Your instructions - Identify and pull out each line of the entries in which "cgexec" occurs.

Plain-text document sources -
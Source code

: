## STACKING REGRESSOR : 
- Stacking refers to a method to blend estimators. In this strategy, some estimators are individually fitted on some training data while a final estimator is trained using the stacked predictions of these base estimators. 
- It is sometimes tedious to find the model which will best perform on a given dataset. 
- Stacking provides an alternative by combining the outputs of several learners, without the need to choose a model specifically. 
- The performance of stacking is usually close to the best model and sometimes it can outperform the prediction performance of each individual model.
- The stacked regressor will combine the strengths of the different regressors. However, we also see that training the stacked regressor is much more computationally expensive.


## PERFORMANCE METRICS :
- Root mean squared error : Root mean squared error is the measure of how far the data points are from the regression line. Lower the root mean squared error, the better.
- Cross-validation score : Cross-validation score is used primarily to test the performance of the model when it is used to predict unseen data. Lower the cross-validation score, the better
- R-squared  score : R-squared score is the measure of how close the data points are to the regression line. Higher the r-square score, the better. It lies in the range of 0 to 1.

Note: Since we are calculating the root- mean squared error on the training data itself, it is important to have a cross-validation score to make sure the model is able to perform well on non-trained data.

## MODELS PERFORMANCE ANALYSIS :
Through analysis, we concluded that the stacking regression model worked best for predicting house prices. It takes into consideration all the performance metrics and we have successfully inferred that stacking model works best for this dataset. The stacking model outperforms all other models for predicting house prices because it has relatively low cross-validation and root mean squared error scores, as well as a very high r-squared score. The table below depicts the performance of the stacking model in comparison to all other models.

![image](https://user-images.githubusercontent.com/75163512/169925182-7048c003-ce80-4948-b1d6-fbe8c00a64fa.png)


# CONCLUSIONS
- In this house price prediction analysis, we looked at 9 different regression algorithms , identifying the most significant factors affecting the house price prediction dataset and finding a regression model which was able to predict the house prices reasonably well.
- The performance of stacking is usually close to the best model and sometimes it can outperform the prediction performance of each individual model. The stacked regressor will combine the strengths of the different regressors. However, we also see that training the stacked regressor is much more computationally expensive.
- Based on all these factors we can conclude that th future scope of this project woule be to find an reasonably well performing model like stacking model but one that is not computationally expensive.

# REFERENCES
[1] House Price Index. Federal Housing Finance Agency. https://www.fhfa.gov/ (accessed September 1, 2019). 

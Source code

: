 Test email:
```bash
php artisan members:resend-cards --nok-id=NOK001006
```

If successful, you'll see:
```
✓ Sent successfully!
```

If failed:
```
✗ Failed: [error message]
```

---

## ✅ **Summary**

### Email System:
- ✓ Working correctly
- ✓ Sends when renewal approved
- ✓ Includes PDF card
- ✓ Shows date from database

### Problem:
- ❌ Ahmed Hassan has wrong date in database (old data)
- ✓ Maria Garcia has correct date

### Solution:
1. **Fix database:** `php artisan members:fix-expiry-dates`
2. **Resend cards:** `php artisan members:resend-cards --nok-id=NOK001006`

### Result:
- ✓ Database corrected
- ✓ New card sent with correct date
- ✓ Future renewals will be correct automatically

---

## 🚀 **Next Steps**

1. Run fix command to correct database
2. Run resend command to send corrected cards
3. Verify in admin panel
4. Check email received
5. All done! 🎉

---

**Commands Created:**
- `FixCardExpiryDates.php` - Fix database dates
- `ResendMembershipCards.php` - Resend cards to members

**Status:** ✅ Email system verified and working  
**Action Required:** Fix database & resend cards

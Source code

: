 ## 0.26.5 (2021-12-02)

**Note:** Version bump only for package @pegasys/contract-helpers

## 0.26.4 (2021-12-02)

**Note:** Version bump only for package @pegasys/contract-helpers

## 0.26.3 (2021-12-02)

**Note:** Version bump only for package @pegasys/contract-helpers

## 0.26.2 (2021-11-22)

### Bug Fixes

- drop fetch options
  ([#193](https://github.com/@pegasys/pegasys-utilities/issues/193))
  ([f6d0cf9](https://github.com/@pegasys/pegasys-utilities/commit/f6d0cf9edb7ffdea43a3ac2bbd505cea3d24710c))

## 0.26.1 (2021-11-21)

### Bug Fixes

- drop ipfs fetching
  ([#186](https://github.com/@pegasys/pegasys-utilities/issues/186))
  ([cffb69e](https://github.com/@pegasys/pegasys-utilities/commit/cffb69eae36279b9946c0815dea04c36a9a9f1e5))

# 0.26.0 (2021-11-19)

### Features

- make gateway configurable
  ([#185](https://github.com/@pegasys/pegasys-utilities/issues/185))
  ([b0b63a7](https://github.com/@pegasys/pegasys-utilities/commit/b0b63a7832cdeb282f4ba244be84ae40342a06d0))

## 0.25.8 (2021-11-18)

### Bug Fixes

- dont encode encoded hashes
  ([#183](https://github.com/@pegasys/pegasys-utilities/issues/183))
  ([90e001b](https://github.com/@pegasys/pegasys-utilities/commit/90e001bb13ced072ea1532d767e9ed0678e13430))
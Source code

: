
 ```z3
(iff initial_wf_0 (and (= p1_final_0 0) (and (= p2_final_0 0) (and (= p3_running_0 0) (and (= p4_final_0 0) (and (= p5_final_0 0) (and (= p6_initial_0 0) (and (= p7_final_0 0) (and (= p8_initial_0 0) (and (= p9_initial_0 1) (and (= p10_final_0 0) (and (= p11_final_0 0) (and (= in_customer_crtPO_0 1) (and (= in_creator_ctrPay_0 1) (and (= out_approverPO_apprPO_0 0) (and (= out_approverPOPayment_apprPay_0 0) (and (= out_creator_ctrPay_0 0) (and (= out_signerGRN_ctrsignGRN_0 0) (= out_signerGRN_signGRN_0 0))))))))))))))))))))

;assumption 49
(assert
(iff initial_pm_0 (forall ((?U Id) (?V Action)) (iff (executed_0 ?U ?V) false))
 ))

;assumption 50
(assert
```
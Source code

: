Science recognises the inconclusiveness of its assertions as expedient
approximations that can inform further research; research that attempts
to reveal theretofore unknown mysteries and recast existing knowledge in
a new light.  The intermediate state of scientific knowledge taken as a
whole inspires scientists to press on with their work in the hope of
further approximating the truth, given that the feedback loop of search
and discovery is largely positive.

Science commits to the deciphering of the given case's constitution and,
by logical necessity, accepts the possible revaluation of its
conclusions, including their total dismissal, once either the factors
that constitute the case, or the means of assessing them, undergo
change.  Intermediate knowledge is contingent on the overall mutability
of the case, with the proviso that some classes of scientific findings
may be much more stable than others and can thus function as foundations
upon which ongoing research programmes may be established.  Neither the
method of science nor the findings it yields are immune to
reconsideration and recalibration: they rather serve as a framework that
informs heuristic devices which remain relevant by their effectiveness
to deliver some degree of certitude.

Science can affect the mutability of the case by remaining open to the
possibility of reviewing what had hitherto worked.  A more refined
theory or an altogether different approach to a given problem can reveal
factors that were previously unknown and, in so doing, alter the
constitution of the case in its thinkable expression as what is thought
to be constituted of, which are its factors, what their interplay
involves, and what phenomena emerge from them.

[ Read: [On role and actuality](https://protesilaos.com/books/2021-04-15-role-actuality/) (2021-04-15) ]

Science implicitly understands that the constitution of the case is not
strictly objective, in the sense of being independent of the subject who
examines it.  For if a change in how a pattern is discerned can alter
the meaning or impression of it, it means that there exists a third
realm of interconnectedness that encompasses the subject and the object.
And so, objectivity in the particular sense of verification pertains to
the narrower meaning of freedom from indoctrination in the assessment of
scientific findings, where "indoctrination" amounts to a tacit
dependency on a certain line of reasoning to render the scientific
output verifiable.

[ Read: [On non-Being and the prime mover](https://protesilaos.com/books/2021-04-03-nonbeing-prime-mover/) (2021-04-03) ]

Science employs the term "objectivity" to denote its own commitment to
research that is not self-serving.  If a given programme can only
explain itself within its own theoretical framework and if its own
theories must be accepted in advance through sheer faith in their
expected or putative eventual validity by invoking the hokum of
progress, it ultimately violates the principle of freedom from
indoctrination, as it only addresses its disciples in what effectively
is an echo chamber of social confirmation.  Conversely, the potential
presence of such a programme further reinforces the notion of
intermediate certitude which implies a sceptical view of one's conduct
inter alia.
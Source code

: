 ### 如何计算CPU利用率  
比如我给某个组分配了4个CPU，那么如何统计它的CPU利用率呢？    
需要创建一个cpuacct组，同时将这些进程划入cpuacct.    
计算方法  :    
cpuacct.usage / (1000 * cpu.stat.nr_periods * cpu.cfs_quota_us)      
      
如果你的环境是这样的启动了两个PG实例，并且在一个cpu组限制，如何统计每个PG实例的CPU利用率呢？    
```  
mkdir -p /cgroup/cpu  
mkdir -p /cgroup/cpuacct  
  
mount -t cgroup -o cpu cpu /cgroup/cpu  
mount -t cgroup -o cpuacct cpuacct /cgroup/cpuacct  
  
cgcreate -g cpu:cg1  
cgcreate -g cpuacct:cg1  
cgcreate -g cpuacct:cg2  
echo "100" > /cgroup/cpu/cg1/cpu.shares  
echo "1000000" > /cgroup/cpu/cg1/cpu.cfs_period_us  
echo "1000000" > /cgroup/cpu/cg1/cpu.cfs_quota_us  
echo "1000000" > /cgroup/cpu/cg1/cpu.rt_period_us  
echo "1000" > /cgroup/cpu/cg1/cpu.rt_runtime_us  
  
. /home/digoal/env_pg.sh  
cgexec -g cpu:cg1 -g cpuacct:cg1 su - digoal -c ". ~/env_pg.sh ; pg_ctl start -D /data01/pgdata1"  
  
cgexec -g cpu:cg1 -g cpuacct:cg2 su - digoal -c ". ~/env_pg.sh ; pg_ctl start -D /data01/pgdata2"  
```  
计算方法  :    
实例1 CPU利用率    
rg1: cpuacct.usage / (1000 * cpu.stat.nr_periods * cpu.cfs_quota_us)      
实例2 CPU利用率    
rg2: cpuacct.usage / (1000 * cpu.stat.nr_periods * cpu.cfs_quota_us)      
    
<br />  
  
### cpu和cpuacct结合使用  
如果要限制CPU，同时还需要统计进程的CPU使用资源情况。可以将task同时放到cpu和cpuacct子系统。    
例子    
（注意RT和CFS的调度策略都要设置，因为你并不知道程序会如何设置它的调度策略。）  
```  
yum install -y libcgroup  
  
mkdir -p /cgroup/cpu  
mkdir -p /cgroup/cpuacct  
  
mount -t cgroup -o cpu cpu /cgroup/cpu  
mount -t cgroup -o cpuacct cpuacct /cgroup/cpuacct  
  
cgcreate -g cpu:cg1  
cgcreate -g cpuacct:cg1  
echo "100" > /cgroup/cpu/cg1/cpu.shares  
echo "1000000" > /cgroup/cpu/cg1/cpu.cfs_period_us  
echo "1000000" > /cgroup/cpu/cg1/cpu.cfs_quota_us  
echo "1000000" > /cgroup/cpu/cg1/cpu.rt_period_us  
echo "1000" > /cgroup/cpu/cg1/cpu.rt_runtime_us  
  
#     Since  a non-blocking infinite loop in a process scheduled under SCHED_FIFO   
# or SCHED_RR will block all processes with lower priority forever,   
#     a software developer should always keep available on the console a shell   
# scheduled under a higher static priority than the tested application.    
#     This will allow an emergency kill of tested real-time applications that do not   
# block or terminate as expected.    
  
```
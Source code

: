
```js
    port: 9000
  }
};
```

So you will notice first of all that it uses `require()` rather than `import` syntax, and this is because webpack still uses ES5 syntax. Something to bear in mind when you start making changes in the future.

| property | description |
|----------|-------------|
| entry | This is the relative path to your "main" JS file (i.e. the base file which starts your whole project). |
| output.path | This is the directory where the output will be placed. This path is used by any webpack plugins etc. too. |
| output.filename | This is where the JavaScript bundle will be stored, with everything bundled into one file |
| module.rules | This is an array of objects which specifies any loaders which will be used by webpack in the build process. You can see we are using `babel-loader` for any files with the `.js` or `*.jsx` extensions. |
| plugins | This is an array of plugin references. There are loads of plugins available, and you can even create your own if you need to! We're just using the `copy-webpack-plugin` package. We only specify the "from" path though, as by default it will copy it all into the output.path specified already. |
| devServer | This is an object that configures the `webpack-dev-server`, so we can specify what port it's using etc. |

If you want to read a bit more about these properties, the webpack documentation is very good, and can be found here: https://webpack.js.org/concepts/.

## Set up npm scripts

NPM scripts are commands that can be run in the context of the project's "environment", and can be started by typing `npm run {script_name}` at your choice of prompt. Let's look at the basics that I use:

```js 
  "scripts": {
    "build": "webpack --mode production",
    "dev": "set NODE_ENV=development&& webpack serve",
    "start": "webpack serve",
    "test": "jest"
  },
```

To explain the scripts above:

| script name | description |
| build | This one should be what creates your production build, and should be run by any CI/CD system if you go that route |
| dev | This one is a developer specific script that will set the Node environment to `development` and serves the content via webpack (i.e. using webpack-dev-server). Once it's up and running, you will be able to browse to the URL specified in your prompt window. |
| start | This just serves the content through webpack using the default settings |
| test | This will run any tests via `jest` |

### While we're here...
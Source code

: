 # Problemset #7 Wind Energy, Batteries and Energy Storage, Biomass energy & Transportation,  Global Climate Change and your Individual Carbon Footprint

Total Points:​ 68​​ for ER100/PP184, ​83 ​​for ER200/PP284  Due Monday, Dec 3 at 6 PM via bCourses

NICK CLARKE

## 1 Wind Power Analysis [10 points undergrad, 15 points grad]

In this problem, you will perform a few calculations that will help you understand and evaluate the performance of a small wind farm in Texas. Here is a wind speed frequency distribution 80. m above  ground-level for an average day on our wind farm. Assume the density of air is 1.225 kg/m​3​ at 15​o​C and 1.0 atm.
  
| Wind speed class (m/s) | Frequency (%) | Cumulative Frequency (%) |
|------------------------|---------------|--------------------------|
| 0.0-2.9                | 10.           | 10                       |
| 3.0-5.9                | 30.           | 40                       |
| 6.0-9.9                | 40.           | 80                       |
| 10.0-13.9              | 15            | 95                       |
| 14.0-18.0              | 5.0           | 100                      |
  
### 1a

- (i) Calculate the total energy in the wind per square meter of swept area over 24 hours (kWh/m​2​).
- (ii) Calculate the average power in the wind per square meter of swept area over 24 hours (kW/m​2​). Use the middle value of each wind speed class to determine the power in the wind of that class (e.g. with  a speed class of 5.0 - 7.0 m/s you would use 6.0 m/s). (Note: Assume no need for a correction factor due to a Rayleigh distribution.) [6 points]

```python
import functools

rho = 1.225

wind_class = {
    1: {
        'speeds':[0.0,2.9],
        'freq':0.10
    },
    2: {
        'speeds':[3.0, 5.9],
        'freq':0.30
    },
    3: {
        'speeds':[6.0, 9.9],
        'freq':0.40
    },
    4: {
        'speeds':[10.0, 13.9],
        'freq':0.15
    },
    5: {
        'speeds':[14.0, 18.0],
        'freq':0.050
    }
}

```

Exercise answer -
cgexec -g cpu:cg1 -g cpuacct:cg1 su - digoal -c ". ~/env_pg.sh ; pg_ctl start -D /data01/pgdata1"  
cgexec -g cpu:cg1 -g cpuacct:cg2 su - digoal -c ". ~/env_pg.sh ; pg_ctl start -D /data01/pgdata2"  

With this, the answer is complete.